He said just now, the latest attacks on the FBI and the Department of Justice serve no American interest, no parties, no presidents, only Putin's. The American people deserve to know all the facts surrounding Russia's ongoing efforts to subvert our democracy, which is why Special Counsel Mueller's investigation must proceed unimpeded. Our nation's elected officials, including the president, must stop looking at this investigation through the warped lens of politics and manufacturing partisan sideshows. If we continue to undermine our own rule of law, we are doing Putin's job for him.

[12:10:22] That is some strong stuff, David Chalian.

DAVID CHALIAN, CNN POLITICAL DIRECTOR: It sure is. And, thank you, John McCain, for bringing this back to what this is actually about.

BASH: What it's supposed to be about.

CHALIAN: There was an act on our democracy. That's actually what -- where this all stemmed from. I have a feeling if John McCain heard the president's word, he might think disgraced or people that should be ashamed of themselves should apply elsewhere, not where Donald Trump is applying it.

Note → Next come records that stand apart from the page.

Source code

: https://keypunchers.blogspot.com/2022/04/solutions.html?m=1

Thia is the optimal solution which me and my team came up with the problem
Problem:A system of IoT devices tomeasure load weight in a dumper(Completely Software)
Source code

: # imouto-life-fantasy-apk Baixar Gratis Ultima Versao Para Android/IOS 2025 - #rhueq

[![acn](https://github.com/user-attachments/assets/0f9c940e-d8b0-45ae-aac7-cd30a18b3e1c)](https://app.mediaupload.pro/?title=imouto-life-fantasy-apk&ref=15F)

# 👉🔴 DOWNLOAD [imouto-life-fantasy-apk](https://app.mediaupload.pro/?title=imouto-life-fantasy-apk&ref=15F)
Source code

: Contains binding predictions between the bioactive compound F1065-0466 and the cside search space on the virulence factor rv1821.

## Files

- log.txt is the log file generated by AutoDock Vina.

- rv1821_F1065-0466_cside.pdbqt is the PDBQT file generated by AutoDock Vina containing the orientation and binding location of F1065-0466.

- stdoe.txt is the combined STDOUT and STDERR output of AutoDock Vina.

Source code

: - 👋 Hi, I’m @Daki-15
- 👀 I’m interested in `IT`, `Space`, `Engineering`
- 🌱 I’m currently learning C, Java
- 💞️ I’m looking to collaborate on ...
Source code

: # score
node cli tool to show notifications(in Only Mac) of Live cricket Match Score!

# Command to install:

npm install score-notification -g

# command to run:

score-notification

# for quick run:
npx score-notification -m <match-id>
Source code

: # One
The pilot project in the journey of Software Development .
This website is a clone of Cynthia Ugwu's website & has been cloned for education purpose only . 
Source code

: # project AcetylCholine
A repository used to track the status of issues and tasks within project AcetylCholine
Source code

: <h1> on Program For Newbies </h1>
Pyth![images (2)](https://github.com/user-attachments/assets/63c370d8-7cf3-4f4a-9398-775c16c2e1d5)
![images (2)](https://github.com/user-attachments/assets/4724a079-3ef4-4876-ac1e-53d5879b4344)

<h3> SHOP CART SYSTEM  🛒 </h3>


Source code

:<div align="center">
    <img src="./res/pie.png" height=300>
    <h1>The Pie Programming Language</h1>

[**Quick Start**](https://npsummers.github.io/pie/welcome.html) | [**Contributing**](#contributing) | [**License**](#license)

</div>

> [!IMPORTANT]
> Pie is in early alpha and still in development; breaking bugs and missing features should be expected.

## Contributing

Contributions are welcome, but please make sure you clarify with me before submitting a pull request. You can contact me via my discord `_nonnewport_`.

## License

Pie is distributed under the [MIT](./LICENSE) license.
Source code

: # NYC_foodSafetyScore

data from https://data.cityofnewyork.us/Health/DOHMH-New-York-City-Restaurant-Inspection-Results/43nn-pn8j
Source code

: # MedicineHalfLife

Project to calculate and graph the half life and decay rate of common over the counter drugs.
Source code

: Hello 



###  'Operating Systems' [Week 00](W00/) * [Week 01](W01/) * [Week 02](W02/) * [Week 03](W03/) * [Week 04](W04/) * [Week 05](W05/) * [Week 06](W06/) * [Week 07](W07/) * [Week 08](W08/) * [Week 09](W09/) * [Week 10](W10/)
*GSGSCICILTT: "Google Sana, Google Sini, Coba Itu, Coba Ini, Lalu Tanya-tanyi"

Here's the reality. Gloria is talking about this effort to discredit the Mueller investigation, which is clearly what this is about. To Donald Trump, this is -- but that's a month's long effort. And this is another data point for him.

But it -- what he is missing here is, to Shimon's point, the severity of what you do when you are saying to your law enforcement agencies that you should be ashamed of yourselves. That -- this -- this isn't just another data point -- should not be just another data point in Donald Trump's efforts to discredit. And, by the way, the month's-long effort at discrediting the Mueller investigation is working.

BASH: Yes.

CHALIAN: It's working with republicans. It's working to help muddy the waters as Donald Trump wants to. It puts everything in the Russia realm into this partisan lens that John McCain is arguing it should not be in (ph).

(CROSS TALK)

CHALIAN: Well, no, no, no, that -- that --

BASH: You're just talking about politics.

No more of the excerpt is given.